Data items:

------------

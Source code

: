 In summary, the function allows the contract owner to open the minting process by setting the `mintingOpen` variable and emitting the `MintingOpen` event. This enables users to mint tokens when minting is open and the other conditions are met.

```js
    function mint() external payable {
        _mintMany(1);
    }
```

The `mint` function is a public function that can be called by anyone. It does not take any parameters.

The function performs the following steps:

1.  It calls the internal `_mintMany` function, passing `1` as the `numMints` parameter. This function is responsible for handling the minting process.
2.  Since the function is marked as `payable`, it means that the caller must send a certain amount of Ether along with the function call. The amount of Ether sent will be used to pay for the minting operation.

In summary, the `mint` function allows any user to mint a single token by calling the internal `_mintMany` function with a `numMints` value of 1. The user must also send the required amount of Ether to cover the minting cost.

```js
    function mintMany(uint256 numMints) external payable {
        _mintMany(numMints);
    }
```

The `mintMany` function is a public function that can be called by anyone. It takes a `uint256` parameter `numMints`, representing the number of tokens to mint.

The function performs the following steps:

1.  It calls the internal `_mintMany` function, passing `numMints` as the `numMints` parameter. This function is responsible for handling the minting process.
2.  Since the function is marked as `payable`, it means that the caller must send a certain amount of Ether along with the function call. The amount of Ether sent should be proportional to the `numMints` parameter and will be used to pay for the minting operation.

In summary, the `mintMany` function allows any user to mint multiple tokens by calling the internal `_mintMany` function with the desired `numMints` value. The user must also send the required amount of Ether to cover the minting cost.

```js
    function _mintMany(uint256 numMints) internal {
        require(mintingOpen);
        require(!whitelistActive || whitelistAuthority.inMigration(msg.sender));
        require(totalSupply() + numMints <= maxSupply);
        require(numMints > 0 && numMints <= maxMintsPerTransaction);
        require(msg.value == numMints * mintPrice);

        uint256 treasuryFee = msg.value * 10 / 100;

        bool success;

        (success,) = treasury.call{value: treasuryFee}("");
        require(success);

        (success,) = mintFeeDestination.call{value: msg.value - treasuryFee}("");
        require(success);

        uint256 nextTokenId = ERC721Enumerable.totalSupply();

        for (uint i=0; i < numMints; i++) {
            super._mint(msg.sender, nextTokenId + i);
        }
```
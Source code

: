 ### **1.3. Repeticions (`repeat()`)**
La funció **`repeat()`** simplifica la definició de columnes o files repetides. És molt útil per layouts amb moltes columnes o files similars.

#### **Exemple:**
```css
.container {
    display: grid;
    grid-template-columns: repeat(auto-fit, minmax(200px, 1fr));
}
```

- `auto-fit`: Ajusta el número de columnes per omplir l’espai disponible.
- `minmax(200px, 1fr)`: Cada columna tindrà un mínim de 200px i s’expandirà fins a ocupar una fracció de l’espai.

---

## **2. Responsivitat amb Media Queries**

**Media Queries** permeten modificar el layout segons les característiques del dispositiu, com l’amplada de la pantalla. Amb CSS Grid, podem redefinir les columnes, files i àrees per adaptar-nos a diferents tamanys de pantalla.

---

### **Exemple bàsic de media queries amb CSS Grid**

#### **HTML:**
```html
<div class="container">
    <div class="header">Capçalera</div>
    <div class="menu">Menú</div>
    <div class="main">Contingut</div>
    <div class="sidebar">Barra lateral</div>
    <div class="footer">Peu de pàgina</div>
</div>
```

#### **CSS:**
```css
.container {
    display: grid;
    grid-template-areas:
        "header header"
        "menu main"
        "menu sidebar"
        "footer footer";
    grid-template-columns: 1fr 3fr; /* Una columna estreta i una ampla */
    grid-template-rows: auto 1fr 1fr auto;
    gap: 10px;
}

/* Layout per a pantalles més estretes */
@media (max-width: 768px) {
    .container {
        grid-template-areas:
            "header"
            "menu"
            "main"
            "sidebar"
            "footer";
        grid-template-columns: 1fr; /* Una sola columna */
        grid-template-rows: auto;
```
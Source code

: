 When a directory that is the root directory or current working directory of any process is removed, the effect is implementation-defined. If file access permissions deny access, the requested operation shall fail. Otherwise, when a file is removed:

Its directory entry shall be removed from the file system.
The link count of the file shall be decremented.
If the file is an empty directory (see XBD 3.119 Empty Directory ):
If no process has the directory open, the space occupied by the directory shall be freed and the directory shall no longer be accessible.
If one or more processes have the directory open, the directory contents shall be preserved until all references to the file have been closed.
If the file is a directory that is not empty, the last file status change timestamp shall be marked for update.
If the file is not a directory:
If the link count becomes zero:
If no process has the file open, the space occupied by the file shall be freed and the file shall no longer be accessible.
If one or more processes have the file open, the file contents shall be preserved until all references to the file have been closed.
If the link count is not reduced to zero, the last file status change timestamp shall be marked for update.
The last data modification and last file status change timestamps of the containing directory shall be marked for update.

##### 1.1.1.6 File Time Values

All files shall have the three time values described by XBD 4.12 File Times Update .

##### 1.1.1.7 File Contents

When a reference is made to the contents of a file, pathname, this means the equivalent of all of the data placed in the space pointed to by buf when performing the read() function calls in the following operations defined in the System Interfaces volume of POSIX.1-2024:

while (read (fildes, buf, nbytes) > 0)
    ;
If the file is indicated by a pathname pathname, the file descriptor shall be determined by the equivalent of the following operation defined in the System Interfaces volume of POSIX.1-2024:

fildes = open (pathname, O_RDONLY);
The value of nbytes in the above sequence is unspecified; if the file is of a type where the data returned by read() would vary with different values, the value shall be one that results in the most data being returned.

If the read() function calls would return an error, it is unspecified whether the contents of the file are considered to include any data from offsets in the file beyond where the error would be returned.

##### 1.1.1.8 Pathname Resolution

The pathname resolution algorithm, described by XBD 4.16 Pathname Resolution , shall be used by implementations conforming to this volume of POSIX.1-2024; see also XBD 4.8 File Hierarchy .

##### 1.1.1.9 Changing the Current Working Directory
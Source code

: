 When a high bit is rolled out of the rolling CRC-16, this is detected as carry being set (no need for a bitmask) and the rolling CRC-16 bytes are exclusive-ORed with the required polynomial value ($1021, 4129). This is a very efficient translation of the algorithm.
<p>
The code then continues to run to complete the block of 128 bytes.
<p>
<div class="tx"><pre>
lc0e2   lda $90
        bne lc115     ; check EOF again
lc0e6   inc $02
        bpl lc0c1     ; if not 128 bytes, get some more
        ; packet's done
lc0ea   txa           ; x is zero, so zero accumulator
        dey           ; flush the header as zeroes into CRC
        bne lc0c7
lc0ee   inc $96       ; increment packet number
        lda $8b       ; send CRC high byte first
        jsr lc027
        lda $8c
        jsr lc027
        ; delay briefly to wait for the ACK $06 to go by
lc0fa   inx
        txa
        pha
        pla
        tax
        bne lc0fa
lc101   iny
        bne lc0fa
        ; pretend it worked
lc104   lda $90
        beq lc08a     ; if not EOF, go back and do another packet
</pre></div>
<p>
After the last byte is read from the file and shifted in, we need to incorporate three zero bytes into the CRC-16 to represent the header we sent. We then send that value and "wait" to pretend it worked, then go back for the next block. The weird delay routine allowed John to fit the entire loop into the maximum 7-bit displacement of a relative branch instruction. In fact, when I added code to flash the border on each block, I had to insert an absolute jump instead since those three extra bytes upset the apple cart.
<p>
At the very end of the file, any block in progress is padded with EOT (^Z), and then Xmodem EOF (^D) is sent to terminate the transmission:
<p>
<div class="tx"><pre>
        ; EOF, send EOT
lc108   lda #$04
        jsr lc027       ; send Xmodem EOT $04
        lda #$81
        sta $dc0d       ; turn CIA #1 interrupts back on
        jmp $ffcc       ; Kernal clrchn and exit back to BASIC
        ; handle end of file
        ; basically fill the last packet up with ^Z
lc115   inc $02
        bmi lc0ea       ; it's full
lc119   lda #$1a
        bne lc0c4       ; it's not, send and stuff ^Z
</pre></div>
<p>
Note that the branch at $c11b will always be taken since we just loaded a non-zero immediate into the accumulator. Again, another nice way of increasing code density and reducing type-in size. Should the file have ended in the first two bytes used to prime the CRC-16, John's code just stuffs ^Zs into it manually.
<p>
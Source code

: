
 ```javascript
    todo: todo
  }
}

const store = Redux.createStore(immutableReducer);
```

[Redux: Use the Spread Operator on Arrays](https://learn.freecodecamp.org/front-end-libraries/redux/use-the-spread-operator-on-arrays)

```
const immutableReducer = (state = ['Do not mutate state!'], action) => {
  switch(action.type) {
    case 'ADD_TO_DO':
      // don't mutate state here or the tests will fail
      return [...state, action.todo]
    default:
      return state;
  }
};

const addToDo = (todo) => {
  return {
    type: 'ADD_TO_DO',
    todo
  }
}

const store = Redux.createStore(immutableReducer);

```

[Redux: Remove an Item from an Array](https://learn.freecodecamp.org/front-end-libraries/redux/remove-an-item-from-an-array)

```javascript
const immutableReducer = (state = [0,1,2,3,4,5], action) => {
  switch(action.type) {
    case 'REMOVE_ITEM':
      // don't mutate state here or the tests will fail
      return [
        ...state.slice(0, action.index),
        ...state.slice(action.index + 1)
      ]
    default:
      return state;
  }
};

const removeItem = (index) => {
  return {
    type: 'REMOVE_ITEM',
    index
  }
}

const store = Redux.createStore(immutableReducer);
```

------------

Report all lines of the data above that include the string "occupied".

- **Response for this exercise**:
If no process has the directory open, the space occupied by the directory shall be freed and the directory shall no longer be accessible.
If no process has the file open, the space occupied by the file shall be freed and the file shall no longer be accessible.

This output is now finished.